The total number of operating rigs in the US the week ending July 28th was 958, 766 oil and 192 gas. Month on month oil rigs were up 1.3% and gas rigs were up 4.3%, for an overall increase of 0.8%. On a year on year (y/y) comparison, rigs have more than doubled, up 105% for oil and 123% for gas. The combined figure was +107%.
Figure 1 shows the Baker Hughes US Rotary Rig Counts for oil and gas equipment in the US from 2012 to present. Despite the recent upward momentum, the rig count is still sharply lower than recent historic highs that exceeded 2,000.

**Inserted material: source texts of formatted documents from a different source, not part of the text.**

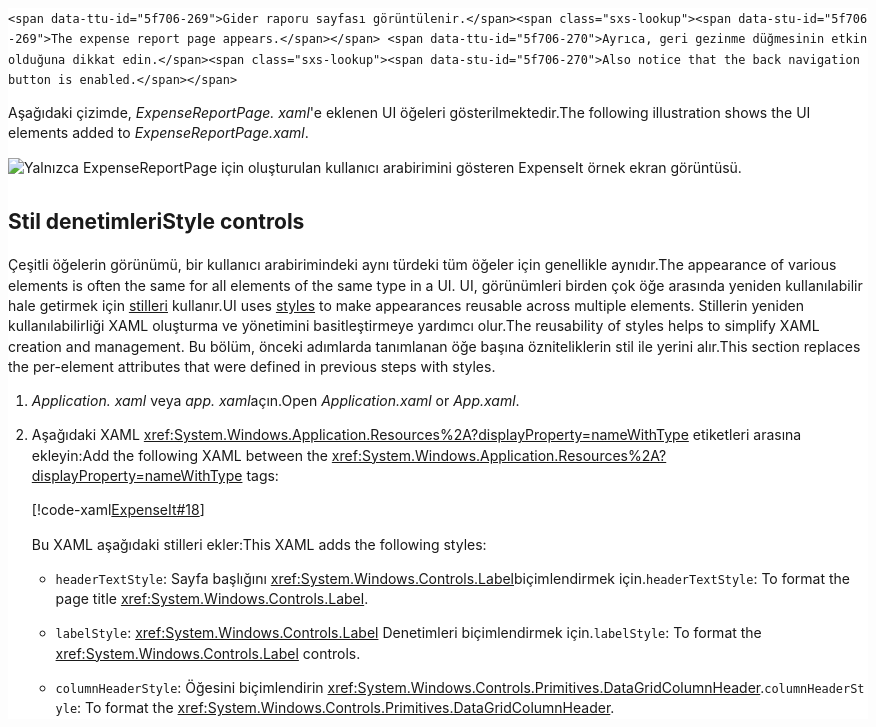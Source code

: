     <span data-ttu-id="5f706-269">Gider raporu sayfası görüntülenir.</span><span class="sxs-lookup"><span data-stu-id="5f706-269">The expense report page appears.</span></span> <span data-ttu-id="5f706-270">Ayrıca, geri gezinme düğmesinin etkin olduğuna dikkat edin.</span><span class="sxs-lookup"><span data-stu-id="5f706-270">Also notice that the back navigation button is enabled.</span></span>

<span data-ttu-id="5f706-271">Aşağıdaki çizimde, *ExpenseReportPage. xaml*'e eklenen UI öğeleri gösterilmektedir.</span><span class="sxs-lookup"><span data-stu-id="5f706-271">The following illustration shows the UI elements added to *ExpenseReportPage.xaml*.</span></span>

![Yalnızca ExpenseReportPage için oluşturulan kullanıcı arabirimini gösteren ExpenseIt örnek ekran görüntüsü.](./media/walkthrough-my-first-wpf-desktop-application/create-application-ui.png)

## <a name="style-controls"></a><span data-ttu-id="5f706-273">Stil denetimleri</span><span class="sxs-lookup"><span data-stu-id="5f706-273">Style controls</span></span>

<span data-ttu-id="5f706-274">Çeşitli öğelerin görünümü, bir kullanıcı arabirimindeki aynı türdeki tüm öğeler için genellikle aynıdır.</span><span class="sxs-lookup"><span data-stu-id="5f706-274">The appearance of various elements is often the same for all elements of the same type in a UI.</span></span> <span data-ttu-id="5f706-275">UI, görünümleri birden çok öğe arasında yeniden kullanılabilir hale getirmek için [stilleri](../controls/styling-and-templating.md) kullanır.</span><span class="sxs-lookup"><span data-stu-id="5f706-275">UI uses [styles](../controls/styling-and-templating.md) to make appearances reusable across multiple elements.</span></span> <span data-ttu-id="5f706-276">Stillerin yeniden kullanılabilirliği XAML oluşturma ve yönetimini basitleştirmeye yardımcı olur.</span><span class="sxs-lookup"><span data-stu-id="5f706-276">The reusability of styles helps to simplify XAML creation and management.</span></span> <span data-ttu-id="5f706-277">Bu bölüm, önceki adımlarda tanımlanan öğe başına özniteliklerin stil ile yerini alır.</span><span class="sxs-lookup"><span data-stu-id="5f706-277">This section replaces the per-element attributes that were defined in previous steps with styles.</span></span>

1. <span data-ttu-id="5f706-278">*Application. xaml* veya *app. xaml*açın.</span><span class="sxs-lookup"><span data-stu-id="5f706-278">Open *Application.xaml* or *App.xaml*.</span></span>

2. <span data-ttu-id="5f706-279">Aşağıdaki XAML <xref:System.Windows.Application.Resources%2A?displayProperty=nameWithType> etiketleri arasına ekleyin:</span><span class="sxs-lookup"><span data-stu-id="5f706-279">Add the following XAML between the <xref:System.Windows.Application.Resources%2A?displayProperty=nameWithType> tags:</span></span>

    [!code-xaml[ExpenseIt#18](~/samples/snippets/csharp/VS_Snippets_Wpf/ExpenseIt/CSharp/ExpenseIt7/App.xaml#18)]

    <span data-ttu-id="5f706-280">Bu XAML aşağıdaki stilleri ekler:</span><span class="sxs-lookup"><span data-stu-id="5f706-280">This XAML adds the following styles:</span></span>

    - <span data-ttu-id="5f706-281">`headerTextStyle`: Sayfa başlığını <xref:System.Windows.Controls.Label>biçimlendirmek için.</span><span class="sxs-lookup"><span data-stu-id="5f706-281">`headerTextStyle`: To format the page title <xref:System.Windows.Controls.Label>.</span></span>

    - <span data-ttu-id="5f706-282">`labelStyle`: <xref:System.Windows.Controls.Label> Denetimleri biçimlendirmek için.</span><span class="sxs-lookup"><span data-stu-id="5f706-282">`labelStyle`: To format the <xref:System.Windows.Controls.Label> controls.</span></span>

    - <span data-ttu-id="5f706-283">`columnHeaderStyle`: Öğesini biçimlendirin <xref:System.Windows.Controls.Primitives.DataGridColumnHeader>.</span><span class="sxs-lookup"><span data-stu-id="5f706-283">`columnHeaderStyle`: To format the <xref:System.Windows.Controls.Primitives.DataGridColumnHeader>.</span></span>
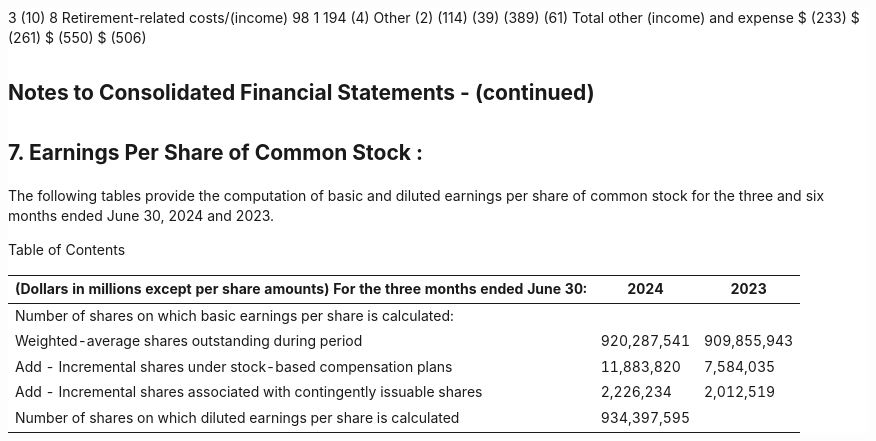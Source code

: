 <td>3</td>
<td>(10)</td>
<td>8</td>
</tr>
<tr>
<td>Retirement-related costs/(income)</td>
<td>98</td>
<td>1</td>
<td>194</td>
<td>(4)</td>
</tr>
<tr>
<td>Other  (2)</td>
<td>(114)</td>
<td>(39)</td>
<td>(389)</td>
<td>(61)</td>
</tr>
<tr>
<td>Total other (income) and expense</td>
<td>$ (233)</td>
<td>$ (261)</td>
<td>$ (550)</td>
<td>$ (506)</td>
</tr>
</tbody>
</table>
<h2>Notes to Consolidated Financial Statements - (continued)</h2>
<h2>7. Earnings Per Share of Common Stock :</h2>
<p>The following tables provide the computation of basic and diluted earnings per share of common stock for the three and six months ended June 30, 2024 and 2023.</p>
<p>Table of Contents</p>
<table>
<thead>
<tr>
<th>(Dollars in millions except per share amounts) For the three months ended June 30:</th>
<th>2024</th>
<th>2023</th>
</tr>
</thead>
<tbody>
<tr>
<td>Number of shares on which basic earnings per share is calculated:</td>
<td></td>
<td></td>
</tr>
<tr>
<td>Weighted-average shares outstanding during period</td>
<td>920,287,541</td>
<td>909,855,943</td>
</tr>
<tr>
<td>Add - Incremental shares under stock-based compensation plans</td>
<td>11,883,820</td>
<td>7,584,035</td>
</tr>
<tr>
<td>Add - Incremental shares associated with contingently issuable shares</td>
<td>2,226,234</td>
<td>2,012,519</td>
</tr>
<tr>
<td>Number of shares on which diluted earnings per share is calculated</td>
<td>934,397,595</td>
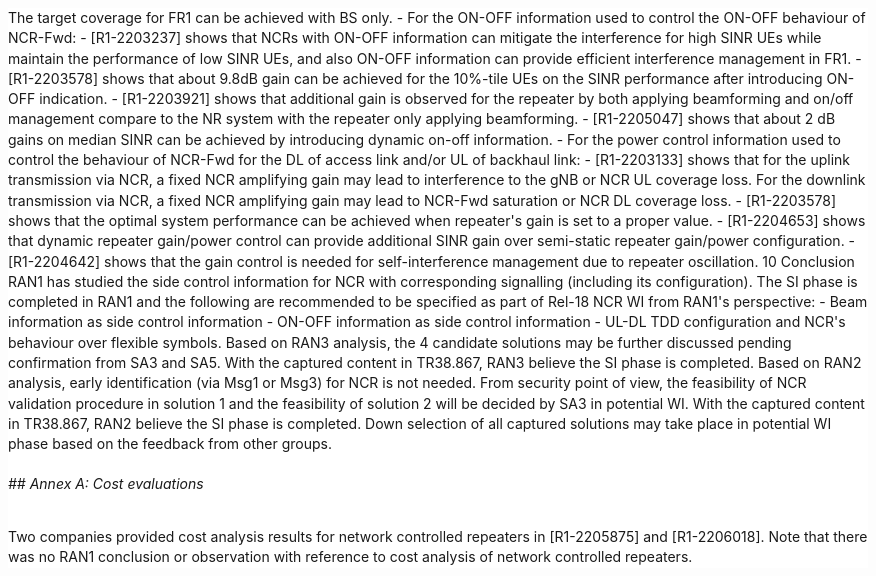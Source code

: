 The target coverage for FR1 can be achieved with BS only.
\- For the ON-OFF information used to control the ON-OFF behaviour of NCR-Fwd:
\- [R1-2203237] shows that NCRs with ON-OFF information can mitigate the
interference for high SINR UEs while maintain the performance of low SINR UEs,
and also ON-OFF information can provide efficient interference management in
FR1.
\- [R1-2203578] shows that about 9.8dB gain can be achieved for the 10%-tile
UEs on the SINR performance after introducing ON-OFF indication.
\- [R1-2203921] shows that additional gain is observed for the repeater by
both applying beamforming and on/off management compare to the NR system with
the repeater only applying beamforming.
\- [R1-2205047] shows that about 2 dB gains on median SINR can be achieved by
introducing dynamic on-off information.
\- For the power control information used to control the behaviour of NCR-Fwd
for the DL of access link and/or UL of backhaul link:
\- [R1-2203133] shows that for the uplink transmission via NCR, a fixed NCR
amplifying gain may lead to interference to the gNB or NCR UL coverage loss.
For the downlink transmission via NCR, a fixed NCR amplifying gain may lead to
NCR-Fwd saturation or NCR DL coverage loss.
\- [R1-2203578] shows that the optimal system performance can be achieved when
repeater\'s gain is set to a proper value.
\- [R1-2204653] shows that dynamic repeater gain/power control can provide
additional SINR gain over semi-static repeater gain/power configuration.
\- [R1-2204642] shows that the gain control is needed for self-interference
management due to repeater oscillation.
10 Conclusion
RAN1 has studied the side control information for NCR with corresponding
signalling (including its configuration). The SI phase is completed in RAN1
and the following are recommended to be specified as part of Rel-18 NCR WI
from RAN1\'s perspective:
\- Beam information as side control information
\- ON-OFF information as side control information
\- UL-DL TDD configuration and NCR\'s behaviour over flexible symbols.
Based on RAN3 analysis, the 4 candidate solutions may be further discussed
pending confirmation from SA3 and SA5. With the captured content in TR38.867,
RAN3 believe the SI phase is completed.
Based on RAN2 analysis, early identification (via Msg1 or Msg3) for NCR is not
needed. From security point of view, the feasibility of NCR validation
procedure in solution 1 and the feasibility of solution 2 will be decided by
SA3 in potential WI. With the captured content in TR38.867, RAN2 believe the
SI phase is completed. Down selection of all captured solutions may take place
in potential WI phase based on the feedback from other groups.
###### ## Annex A: Cost evaluations
Two companies provided cost analysis results for network controlled repeaters
in [R1-2205875] and [R1-2206018]. Note that there was no RAN1 conclusion or
observation with reference to cost analysis of network controlled repeaters.
#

Figure 2 examines long-term history, from 1987 to present and breaks-out oil and gas rig counts. Since the recent low of 316 units on May 27, 2016, US oil rig counts are up 142%. Gas rig count bottomed out at 81 on August 26th and are up 137% since then. Oil and gas prices are the key driver for rig counts to increase. The trajectory for growth has been stronger for oil than gas.
Prices have moved higher over the past month. Referencing Bloomberg Energy, West Texas Intermediate (WTI) crude oil was $49.74 per barrel today (8/03/2017), up from its recent intra-month low of $44.23 per barrel. Its 52 week range was $42.27 to $58.36 per barrel.
Brent crude oil sold for $51.92 per barrel today, up from its recent intra-month low of $46.71 per barrel. Its 52 week range was $44.88 to $60.13 per barrel. Natural gas was at $2.79 per MMBtu today, very close to its 12 month low of $2.76 per MMBtu. Its 52 week high was $3.60 per MMBtu.
Canadian rotary rig count totaled 220 on July 28th, 129 oil rigs and 91 natural gas rigs. These figures were up 15.2% and 18.2% m/m respectfully. On a y/y comparison, oil rigs were up 115%, while gas rigs increased by 57% for a combined increase of 85%.
Goldman Sachs reports that major oil producers are making more profit today at $50 per barrel oil than they did in early 2014 when oil topped $100 barrel. Back then executives invested heavily on mega projects which had cost overruns, delays and inefficiencies. These projects are online now producing more revenue while in the interim companies cut costs, reduced debt and sold off non-core assets. Large European oil producers are now close to generating sufficient cash to pay dividends and fund capital projects from operations rather than issuing additional shares of stock to cover these expenditures.
At Gerdau we monitor rig counts along with the price of oil and natural gas since it has a major impact on long product sales to include Special Bar Quality sucker rods for downhole pumping strings to merchant and structural products for rigs and oilfield equipment.